What is new, however, is Florida's current governor, Ron DeSantis, admitting that his state's unemployment program was specifically designed to be as onerous and labyrinthine as possible, in the hopes that the very people the system was theoretically created to serve would become so frustrated by the application process that they would simply give up trying to receive benefits at all.

In an interview with CBS Miami on Tuesday, DeSantis — a Republican — described Florida's abysmal unemployment program as riddled with "pointless roadblocks" intended to prompt applicants to "just say, 'Oh, the hell with it, I’m not going to do that.'"

"I think that was the animating philosophy," DeSantis admitted.

DeSantis's comments come just days after one of his advisers told Politico that the system was "a shit sandwich, and it was designed that way by Scott."

"It wasn’t about saving money," the adviser continued. "It was about making it harder for people to get benefits or keep benefits so that the unemployment numbers were low to give the governor something to brag about." (Said another DeSantis adviser in a moment of brazenly craven political triangulation: "This is horrible for people. I don’t want to minimize that. But if we have to look past the crisis, it’s bad for the president and it's bad for the governor.")

"I’m not sure if it was [Scott's intention]" to design such a shoddy program, DeSantis told CBS Miami, using the sort of crafty rhetorical construction politicians use when they want to amplify a sentiment while retaining the ability to say they didn't explicitly endorse it. But he continued: "I think definitely in terms of how it was internally constructed, you know, it was definitely done in a way to lead to the least number of claims being paid out."

DeSantis then immediately refused to take responsibility for not having fixed the mess Scott left when he left the governor's mansion in 2019, well before the coronavirus pandemic laid bare just how cruel and unprepared the system truly was.
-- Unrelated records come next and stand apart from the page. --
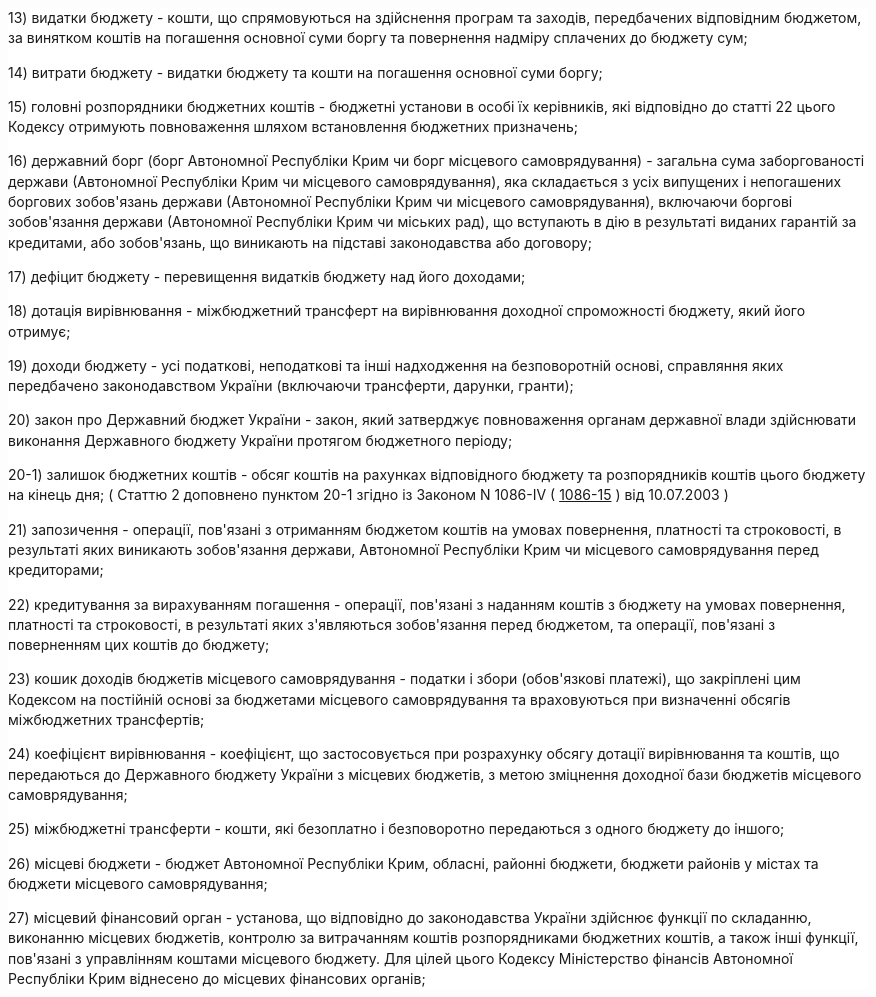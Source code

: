 13\) видатки бюджету - кошти, що спрямовуються на здійснення програм та заходів, передбачених відповідним бюджетом, за винятком коштів на погашення основної суми боргу та повернення надміру сплачених до бюджету сум;

14\) витрати бюджету - видатки бюджету та кошти на погашення основної суми боргу;

15\) головні розпорядники бюджетних коштів - бюджетні установи в особі їх керівників, які відповідно до статті 22 цього Кодексу отримують повноваження шляхом встановлення бюджетних призначень;

16\) державний борг (борг Автономної Республіки Крим чи борг місцевого самоврядування) - загальна сума заборгованості держави (Автономної Республіки Крим чи місцевого самоврядування), яка складається з усіх випущених і непогашених боргових зобов\'язань держави (Автономної Республіки Крим чи місцевого самоврядування), включаючи боргові зобов\'язання держави (Автономної Республіки Крим чи міських рад), що вступають в дію в результаті виданих гарантій за кредитами, або зобов\'язань, що виникають на підставі законодавства або договору;

17\) дефіцит бюджету - перевищення видатків бюджету над його доходами;

18\) дотація вирівнювання - міжбюджетний трансферт на вирівнювання доходної спроможності бюджету, який його отримує;

19\) доходи бюджету - усі податкові, неподаткові та інші надходження на безповоротній основі, справляння яких передбачено законодавством України (включаючи трансферти, дарунки, гранти);

20\) закон про Державний бюджет України - закон, який затверджує повноваження органам державної влади здійснювати виконання Державного бюджету України протягом бюджетного періоду;

20-1) залишок бюджетних коштів - обсяг коштів на рахунках відповідного бюджету та розпорядників коштів цього бюджету на кінець дня; ( Статтю 2 доповнено пунктом 20-1 згідно із Законом N 1086-IV ( [1086-15](/go/1086-15) ) від 10.07.2003 )

21\) запозичення - операції, пов\'язані з отриманням бюджетом коштів на умовах повернення, платності та строковості, в результаті яких виникають зобов\'язання держави, Автономної Республіки Крим чи місцевого самоврядування перед кредиторами;

22\) кредитування за вирахуванням погашення - операції, пов\'язані з наданням коштів з бюджету на умовах повернення, платності та строковості, в результаті яких з\'являються зобов\'язання перед бюджетом, та операції, пов\'язані з поверненням цих коштів до бюджету;

23\) кошик доходів бюджетів місцевого самоврядування - податки і збори (обов\'язкові платежі), що закріплені цим Кодексом на постійній основі за бюджетами місцевого самоврядування та враховуються при визначенні обсягів міжбюджетних трансфертів;

24\) коефіцієнт вирівнювання - коефіцієнт, що застосовується при розрахунку обсягу дотації вирівнювання та коштів, що передаються до Державного бюджету України з місцевих бюджетів, з метою зміцнення доходної бази бюджетів місцевого самоврядування;

25\) міжбюджетні трансферти - кошти, які безоплатно і безповоротно передаються з одного бюджету до іншого;

26\) місцеві бюджети - бюджет Автономної Республіки Крим, обласні, районні бюджети, бюджети районів у містах та бюджети місцевого самоврядування;

27\) місцевий фінансовий орган - установа, що відповідно до законодавства України здійснює функції по складанню, виконанню місцевих бюджетів, контролю за витрачанням коштів розпорядниками бюджетних коштів, а також інші функції, пов\'язані з управлінням коштами місцевого бюджету. Для цілей цього Кодексу Міністерство фінансів Автономної Республіки Крим віднесено до місцевих фінансових органів;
When asked about a state government audit that allegedly described a number of the "pointless roadblocks" DeSantis had decried just moments earlier, the governor was quick to wipe his hands of the report entirely, telling CBS Miami, "That was an audit that was given to the agency head. Nothing ever reached my desk. I was not asked to do anything."

"I wasn’t asked to seek more funding from the legislature," he added. "If I was, I probably would have done it."

That's probably little comfort for the Floridians whose lives have been turned upside down by unemployment, and who, when they needed the most help from their state, were directed to a system essentially designed to leave them so despondent that they'd simply stop trying.